Your vegetables use up the above elements very quickly, especially nitrogen. Thus, fertilizers are meant to replenish those minerals.
Without an abundance of necessary elements, your flowers can grow, yet they won’t be as fresh and healthy as when they receive everything they demand.
Plants thrive strong and vigorous only when they receive a high volume of nutrients, minerals, water, and sunlight they need to grow.
However, the soil sometimes lacks some of those requirements, while fertilizers will do the job of providing plenty of them much better.
How Do I Know If My Plants Need Fertilizer?
Unlike when houseplants need water (they wilt and turn crispy) and sunlight (their leaves turn lanky and pale), it’s somewhat tricky to identify when your plants need fertilizing.
There is no obvious sign that they lack nutrients other than stagnant or slowed growth, which many houseplants growers can merely notice.
Therefore, you need always to keep an eye on your flowers’ any changes and be well aware of common health problems that they usually have instead of waiting for clear signals. Also, apply fertilizers on a consistent basis based on your plants’ growing cycle.
Organic Fertilizer vs. Chemical Fertilizer: Which One Should You Choose?
Organic fertilizer and chemical fertilizer products apply to specific types of vegetables.
As long as you provide your herbs with adequate nutrients, it doesn’t matter if you use chemical or organic fertilizers.
However, while it depends upon your preference, it’s still important to pick the correct fertilizers as per your type of plant.
Organic fertilizers offer living things, such as animal manure, leaf molds, fish emulsions, and non-living things, like rock phosphate. Also, they provide flowers with essential nutrients and enhance soil tilth.
If you want to buy organic fertilizer products, remember to look for the OMRI on their labels. If you’re a severe vegan, you can avoid blood, bone meal, and fish products.
Commercial fertilizers, also known as synthetic or chemical products, have undergone an inspected manufacturing process, though they originate from natural mineral deposits.
Do you wish to encourage blooming? Go for products with a larger content of phosphorus compared to that of potassium and nitrogen. A balanced food source like 10-10-10 is a perfect option for green vegetables and high-nutrient plants.
More importantly, avoid using lawn fertilizers as they contain an overly high percentage of nitrogen and chemicals for controlling lawn weed, which could damage your greeneries.
Houseplants Will Make Plant Food More Often Than Fertilize
Do you know how often houseplants produce their own range of plant food? The average frequency is every two weeks or even more.

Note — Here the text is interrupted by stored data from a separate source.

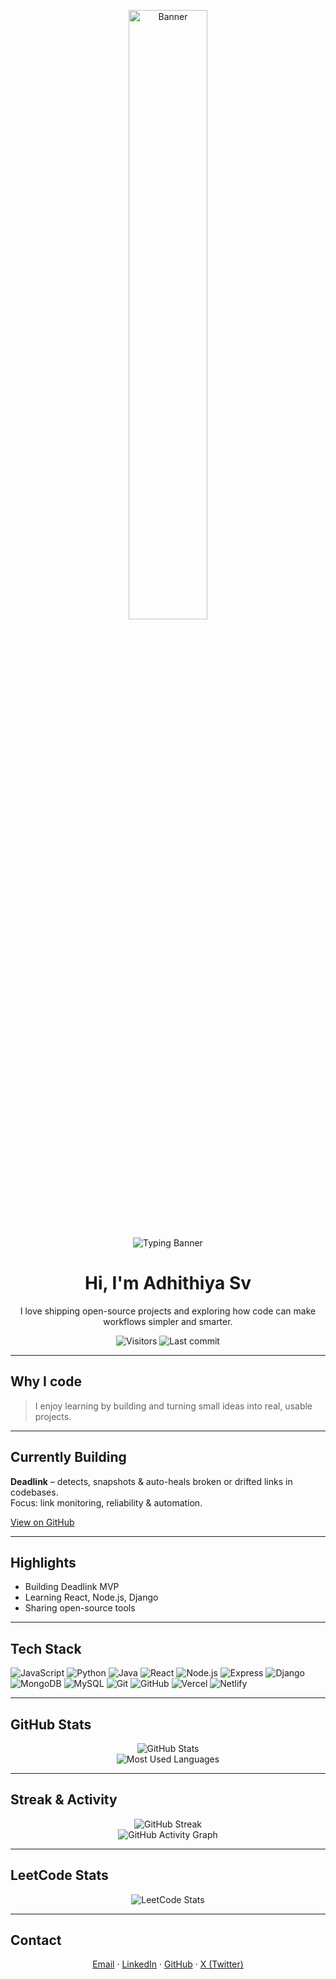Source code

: <p align="center">
  <img src="https://media3.giphy.com/media/v1.Y2lkPTc5MGI3NjExdjJneGdyam1xMGg5YzBvNzZqdHVrN3RoOHBmeHVicGh0ZzdsbmdmMiZlcD12MV9pbnRlcm5hbF9naWZfYnlfaWQmY3Q9Zw/Tz30dcgKE3GCTYpxol/giphy.gif" alt="Banner" width="50%" />
</p>

<p align="center">
  <img src="https://readme-typing-svg.demolab.com?font=Fira+Code&weight=500&pause=1000&color=0AB3FF&center=true&width=435&lines=Adhithiya+Sv;Building+open+source+tools" alt="Typing Banner" />
</p>

<h1 align="center">Hi, I'm Adhithiya Sv</h1>
<p align="center">I love shipping open-source projects and exploring how code can make workflows simpler and smarter.</p>

<p align="center">
  <img src="https://komarev.com/ghpvc/?username=Sva0-0&style=flat&color=blue" alt="Visitors"/>
  <img src="https://img.shields.io/github/last-commit/Sva0-0/Deadlink?color=green&label=Last%20commit" alt="Last commit"/>
</p>

---

## Why I code
> I enjoy learning by building and turning small ideas into real, usable projects.

---

## Currently Building
**Deadlink** – detects, snapshots & auto-heals broken or drifted links in codebases.  
Focus: link monitoring, reliability & automation.

[View on GitHub](https://github.com/Sva0-0/Deadlink)

---

## Highlights
- Building Deadlink MVP
- Learning React, Node.js, Django
- Sharing open-source tools

---

## Tech Stack

![JavaScript](https://img.shields.io/badge/JavaScript-yellow?style=for-the-badge&logo=javascript&logoColor=black)
![Python](https://img.shields.io/badge/Python-blue?style=for-the-badge&logo=python&logoColor=white)
![Java](https://img.shields.io/badge/Java-red?style=for-the-badge&logo=java&logoColor=white)
![React](https://img.shields.io/badge/React-61DAFB?style=for-the-badge&logo=react&logoColor=black)
![Node.js](https://img.shields.io/badge/Node.js-339933?style=for-the-badge&logo=nodedotjs&logoColor=white)
![Express](https://img.shields.io/badge/Express-000000?style=for-the-badge&logo=express&logoColor=white)
![Django](https://img.shields.io/badge/Django-092E20?style=for-the-badge&logo=django&logoColor=white)
![MongoDB](https://img.shields.io/badge/MongoDB-47A248?style=for-the-badge&logo=mongodb&logoColor=white)
![MySQL](https://img.shields.io/badge/MySQL-4479A1?style=for-the-badge&logo=mysql&logoColor=white)
![Git](https://img.shields.io/badge/Git-F05032?style=for-the-badge&logo=git&logoColor=white)
![GitHub](https://img.shields.io/badge/GitHub-181717?style=for-the-badge&logo=github&logoColor=white)
![Vercel](https://img.shields.io/badge/Vercel-000000?style=for-the-badge&logo=vercel&logoColor=white)
![Netlify](https://img.shields.io/badge/Netlify-00C7B7?style=for-the-badge&logo=netlify&logoColor=white)

---

## GitHub Stats

<p align="center">
  <img src="https://github-readme-stats.vercel.app/api?username=Sva0-0&show_icons=true&theme=tokyonight" alt="GitHub Stats" />
  <br />
  <img src="https://github-readme-stats.vercel.app/api/top-langs/?username=Sva0-0&layout=compact&theme=tokyonight" alt="Most Used Languages" />
</p>

---

## Streak & Activity

<p align="center">
  <img src="https://streak-stats.demolab.com?user=Sva0-0&theme=tokyonight" alt="GitHub Streak" />
  <br />
  <img src="https://github-readme-activity-graph.vercel.app/graph?username=Sva0-0&theme=tokyonight" alt="GitHub Activity Graph" />
</p>

---

## LeetCode Stats

<p align="center">
  <img src="https://leetcard.jacoblin.cool/sva0_0?ext=contest&theme=dark" alt="LeetCode Stats" />
</p>

---

## Contact

<div align="center">
<a href="mailto:sva.adhithiya@gmail.com">Email</a> · 
<a href="https://www.linkedin.com/in/adhithiya-sv-a365bb371/">LinkedIn</a> · 
<a href="https://github.com/Sva0-0">GitHub</a> · 
<a href="https://x.com/Sva_adhithiya">X (Twitter)</a>
</div>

Indeed, you shouldn’t fertilize your vegetables that frequently. Ideally, you’ll need to feed them on a three or four-month schedule, though it varies depending on your types of plants.
One critical thing to keep in mind is never to over-fertilize your flowers.
While we’re so familiar with watering and fertilizing, we tend to forget about an important factor: plant food.
Is plant food the same as fertilizer? It’s vital to know that they’re two different terms and to learn about their differences.
This way, you’ll precisely know what your greeneries need, and you’re feeding them the right supplements and nutrients.
So, you get a suitable answer. Ensure to invest in the proper products for your flowers’ better growth!